Pattukottai Sivanarayana Moorthy also known as Siva Narayana Murthy (5 March 1955 - 7 December 2022) was an Indian actor who predominantly worked as a comedian in Tamil films. He mostly appeared in films alongside veteran comedians Vadivelu and Vivek in comedy roles during his acting career. He was also known for his bulk physique appearance, moustache and voice in films.

== Personal life ==
He hailed from Ponnavarayankottai near Pattukkottai in Thanjavur district. he belonged to Zamindar category in the society. He was married to Pushpavalli. He had two sons namely Lokesh and Ramkumar and had a daughter Sreedevi.

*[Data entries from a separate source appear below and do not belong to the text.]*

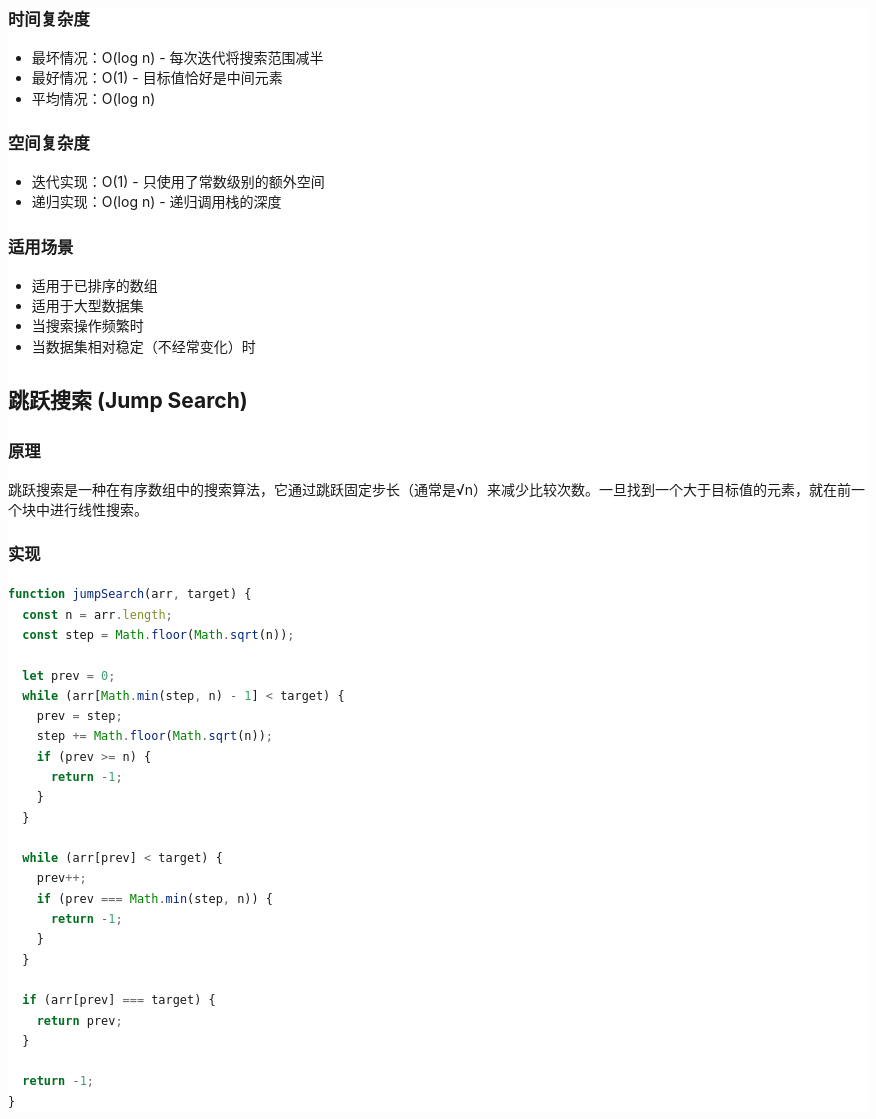 ### 时间复杂度

- 最坏情况：O(log n) - 每次迭代将搜索范围减半
- 最好情况：O(1) - 目标值恰好是中间元素
- 平均情况：O(log n)

### 空间复杂度

- 迭代实现：O(1) - 只使用了常数级别的额外空间
- 递归实现：O(log n) - 递归调用栈的深度

### 适用场景

- 适用于已排序的数组
- 适用于大型数据集
- 当搜索操作频繁时
- 当数据集相对稳定（不经常变化）时

## 跳跃搜索 (Jump Search)

### 原理

跳跃搜索是一种在有序数组中的搜索算法，它通过跳跃固定步长（通常是√n）来减少比较次数。一旦找到一个大于目标值的元素，就在前一个块中进行线性搜索。

### 实现

```javascript
function jumpSearch(arr, target) {
  const n = arr.length;
  const step = Math.floor(Math.sqrt(n));
  
  let prev = 0;
  while (arr[Math.min(step, n) - 1] < target) {
    prev = step;
    step += Math.floor(Math.sqrt(n));
    if (prev >= n) {
      return -1;
    }
  }
  
  while (arr[prev] < target) {
    prev++;
    if (prev === Math.min(step, n)) {
      return -1;
    }
  }
  
  if (arr[prev] === target) {
    return prev;
  }
  
  return -1;
}
```
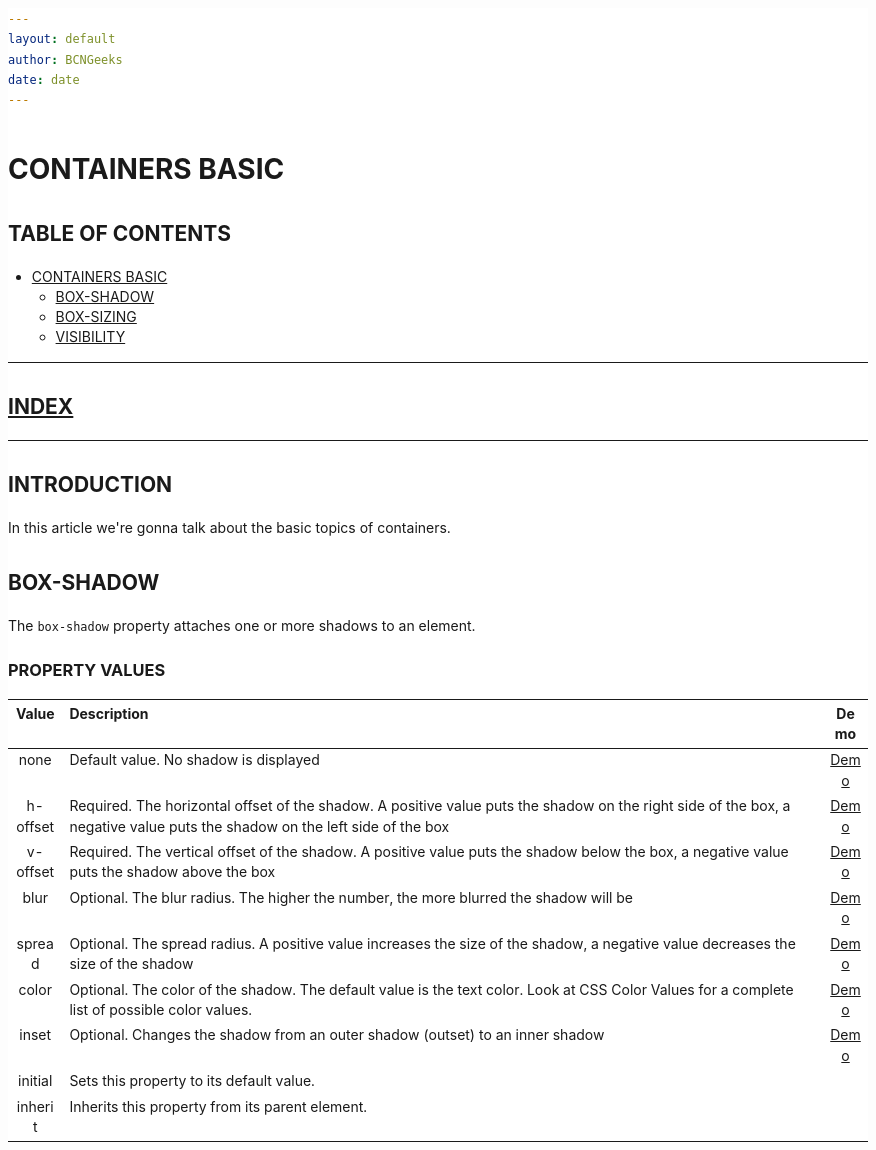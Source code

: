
 ```yaml
---
layout: default
author: BCNGeeks
date: date
---
```


# CONTAINERS BASIC

## TABLE OF CONTENTS

- [CONTAINERS BASIC](#containers-basic)
  - [BOX-SHADOW](#box-shadow)
  - [BOX-SIZING](#box-sizing)
  - [VISIBILITY](#visibility)

---

## [INDEX](./index.md)

---

## INTRODUCTION

In this article we're gonna talk about the basic topics of containers.

## BOX-SHADOW

The `box-shadow` property attaches one or more shadows to an element.

### PROPERTY VALUES

|    Value    |                      Description                      | Demo |
|:-----------:|                      :-----------                     | :--: |
|    none     | Default value. No shadow is displayed | [Demo](https://www.w3schools.com/cssref/playdemo.asp?filename=playcss_box-shadow&preval=none) |
|   h-offset    | Required. The horizontal offset of the shadow. A positive value puts the shadow on the right side of the box, a negative value puts the shadow on the left side of the box | [Demo](https://www.w3schools.com/cssref/playdemo.asp?filename=playcss_box-shadow) |
|      v-offset      | Required. The vertical offset of the shadow. A positive value puts the shadow below the box, a negative value puts the shadow above the box | [Demo](https://www.w3schools.com/cssref/playdemo.asp?filename=playcss_box-shadow) |
|   blur   | Optional. The blur radius. The higher the number, the more blurred the shadow will be | [Demo](https://www.w3schools.com/cssref/playdemo.asp?filename=playcss_box-shadow&preval=20px%2020px%2010px%20grey) |
|   spread   | Optional. The spread radius. A positive value increases the size of the shadow, a negative value decreases the size of the shadow | [Demo](https://www.w3schools.com/cssref/playdemo.asp?filename=playcss_box-shadow&preval=20px%2020px%2050px%2015px%20grey) |
|   color   | Optional. The color of the shadow. The default value is the text color. Look at CSS Color Values for a complete list of possible color values.| [Demo](https://www.w3schools.com/cssref/playdemo.asp?filename=playcss_box-shadow&preval=20px%2020px%2020px%2010px%20red) |
|   inset   | Optional. Changes the shadow from an outer shadow (outset) to an inner shadow| [Demo](https://www.w3schools.com/cssref/playdemo.asp?filename=playcss_box-shadow&preval=20px%2020px%2050px%2010px%20pink%20inset) |
|   initial   | Sets this property to its default value.  |
|   inherit   | Inherits this property from its parent element. |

He died around 8.30 pm on 7 December 2022 at the age of 67 due to a sudden illness in his hometown Pattukottai. His final rites were held in Pattukottai on 8 December 2022.

He had reportedly fallen into a debt trap owing to the debts he took in order to finance his only daughter's marriage. In an interview, he revealed that he was planning to sell his own house in order to repay the borrowed money worth Rs 20 lakh to creditors. However, his daughter reportedly lodged a court case and complaint to prevent his father from selling the house by indicating that she has a share in the house.

== Career ==
During his acting career, he often received minor roles but managed to make an impact in certain film comedy track sequences (usually pairing with Vadivelu and Vivek) despite appearing only for limited screentime. He had often acted in films in the roles of a policeman, textile owner, rowdy, politician and as a village simpleton. He also acted in over 200 films in his career and had also shared screenspace with prominent actors including Rajinikanth, Vijay, Ajith Kumar and Suriya. He had acted in 20 films each with Vadivelu and Vivek.

He was spotted by film director Visu in a function hosted by a Lions Club and Visu cast him in a role in television serial Veeduthorum Vasantham. He made his film acting debut through 1998 film Poonthottam and Shared screenspace alongside Raghuvaran. He initially chose villainous roles before switching to choose comedy roles in films.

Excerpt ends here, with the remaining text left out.